Additionally, when dealing with a set of pairwise independent random variables (where the variability in one doesn’t depend on the others, as in our case), the variance of their sum is equal to the sum of their individual variances, i.e., $\text{Var}[R_1 + R_2 + \cdots + R_n]$ $=$ $\text{Var}[R_1] + \text{Var}[R_2] + \cdots + \text{Var}[R_n]$, where $R_1, R_2,…, R_n$ are pairwise independent random variables. This allows us to rewrite the formula for SEM as:

\[ \sqrt{\frac{1}{n^{2}}\sum_{i = 1}^{n}Var(X_i)} = SEM \]

Let’s remember that our individual variables, denoted as $X_i$, come from a population with variance equal to $\sigma^2$. So, our formula becomes:

\[ \sqrt{\frac{1}{n^{2}}\sum_{i = 1}^{n}\sigma^2} = SEM \]

Since we’re summing up $n$ identical values, we can simplify further:

\[ \sqrt{\frac{1}{n^{2}}n\sigma^2} = SEM \]

Ultimately, this can be further simplified to:

\[ \frac{\sigma}{\sqrt{n}} = SEM \]

Applying these formulas, we can now calculate the Standard Error of the mean for sample sizes of 40 and 150. When we compute the standard deviation of the means obtained from multiple samples of 40 customers, we obtain a value of 5.86. Conversely, for samples of 150 customers, we obtained a value of 3.01, which is approximately two times smaller in terms of standard error.

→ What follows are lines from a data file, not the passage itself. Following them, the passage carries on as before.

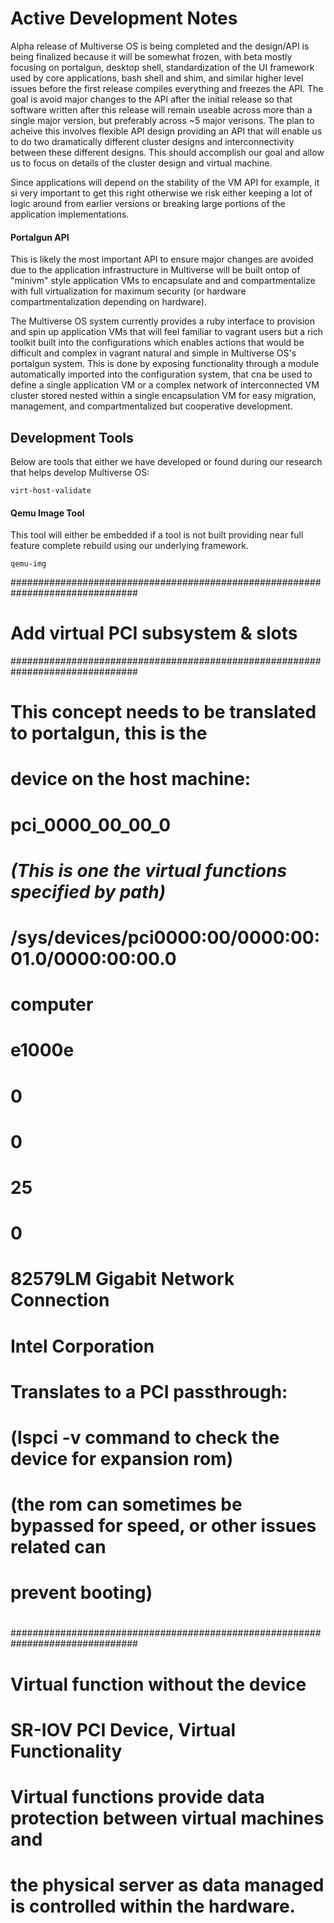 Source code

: # Active Development Notes
Alpha release of Multiverse OS is being completed and the design/API is being finalized because it will be somewhat frozen, with beta mostly focusing on portalgun, desktop shell, standardization of the UI framework used by core applications, bash shell and shim, and similar higher level issues before the first release compiles everything and freezes the API. The goal is avoid major changes to the API after the initial release so that software written after this release will remain useable across more than a single major version, but preferably across ~5 major verisons. The plan to acheive this involves flexible API design providing an API that will enable us to do two dramatically different cluster designs and interconnectivity between these different designs. This should accomplish our goal and allow us to focus on details of the cluster design and virtual machine. 

Since applications will depend on the stability of the VM API for example, it si very important to get this right otherwise we risk either keeping a lot of logic around from earlier versions or breaking large portions of the application implementations. 


#### Portalgun API
This is likely the most important API to ensure major changes are avoided due to the application infrastructure in Multiverse will be built ontop of "minivm" style application VMs to encapsulate and and compartmentalize with full virtualization for maximum security (or hardware compartmentalization depending on hardware). 

The Multiverse OS system currently provides a ruby interface to provision and spin up application VMs that will feel familiar to vagrant users but a rich toolkit built into the configurations which enables actions that would be difficult and complex in vagrant natural and simple in Multiverse OS's portalgun system. This is done by exposing functionality through a module automatically imported into the configuration system, that cna be used to define a single application VM or a complex network of interconnected VM cluster stored nested within a single encapsulation VM for easy migration, management, and compartmentalized but cooperative development. 



## Development Tools
Below are tools that either we have developed or found during our research that helps develop Multiverse OS:

```
virt-host-validate
```

#### Qemu Image Tool
This tool will either be embedded if a tool is not built providing near full feature complete rebuild using our underlying framework. 

```
qemu-img
```




###############################################################################
# Add virtual PCI subsystem & slots
###############################################################################
# This concept needs to be translated to portalgun, this is the
# device on the host machine:
#
# <device>
#   <name>pci_0000_00_00_0</name>
#
#   *(This is one the virtual functions specified by path)*
#   <path>/sys/devices/pci0000:00/0000:00:01.0/0000:00:00.0</path>
#
#   <parent>computer</parent>
#   <driver>
#     <name>e1000e</name>
#   </driver>
#   <capability type='pci'>
#     <domain>0</domain>
#     <bus>0</bus>
#     <slot>25</slot>
#     <function>0</function>
#     <product id='0x1502'>82579LM Gigabit Network Connection</product>
#     <vendor id='0x8086'>Intel Corporation</vendor>
#     <iommuGroup number='7'>
#       <address domain='0x0000' bus='0x00' slot='0x00' function='0x0' />
#     </iommuGroup>
#   </capability>
# </device>
#
#
# Translates to a PCI passthrough:
#
# <hostdev>
#   <source> 
#     <address domain='0' bus='0' slot='25' function='0' />
#   </source>
#   <rom bar='off' />  (lspci -v command to check the device for expansion rom)
#   (the rom can sometimes be bypassed for speed, or other issues related can 
#   prevent booting)
# </hostdev>
#
###############################################################################
# **Virtual function without the device**
# SR-IOV PCI Device, Virtual Functionality 
# Virtual functions provide data protection between virtual machines and 
# the physical server as data managed is controlled within the hardware. 
#
#
# <interface type="hostdev">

Alternatively, we can utilize the formula that links the standard error to the population’s standard deviation and the sample size, represented as $\frac{\sigma}{\sqrt{n}}$. Given our population’s standard deviation for annual income is 38.11, dividing this by $\sqrt{40}$ yields a value of 6.03 for a sample size of 40, while dividing it by $\sqrt{150}$ results in a value of 3.11 for a sample size of 150.

However, it’s important to note that there are disparities between the results obtained from these two approaches. This is because the first formula relies on a finite number of samples (10,000 in this case), and to obtain equivalent values, the number of samples would need to tend towards infinity, meaning a significantly larger amount of samples.

Estimating the standard error

Up until now, we have seen that we can compute the standard error of the mean by taking multiple samples of the same size from the population, calculating their means, and extracting the variability of such means.

Yet, let’s face it—in the real world, resources are finite, and repeatedly plucking samples from the population to estimate the standard error can be an extravagant expenditure of these precious assets. Instead, it’s often a more judicious allocation of resources to channel our efforts into amassing a larger sample. As we’ve come to appreciate, a larger sample which better captures the nuances of the population, decreasing the sampling error.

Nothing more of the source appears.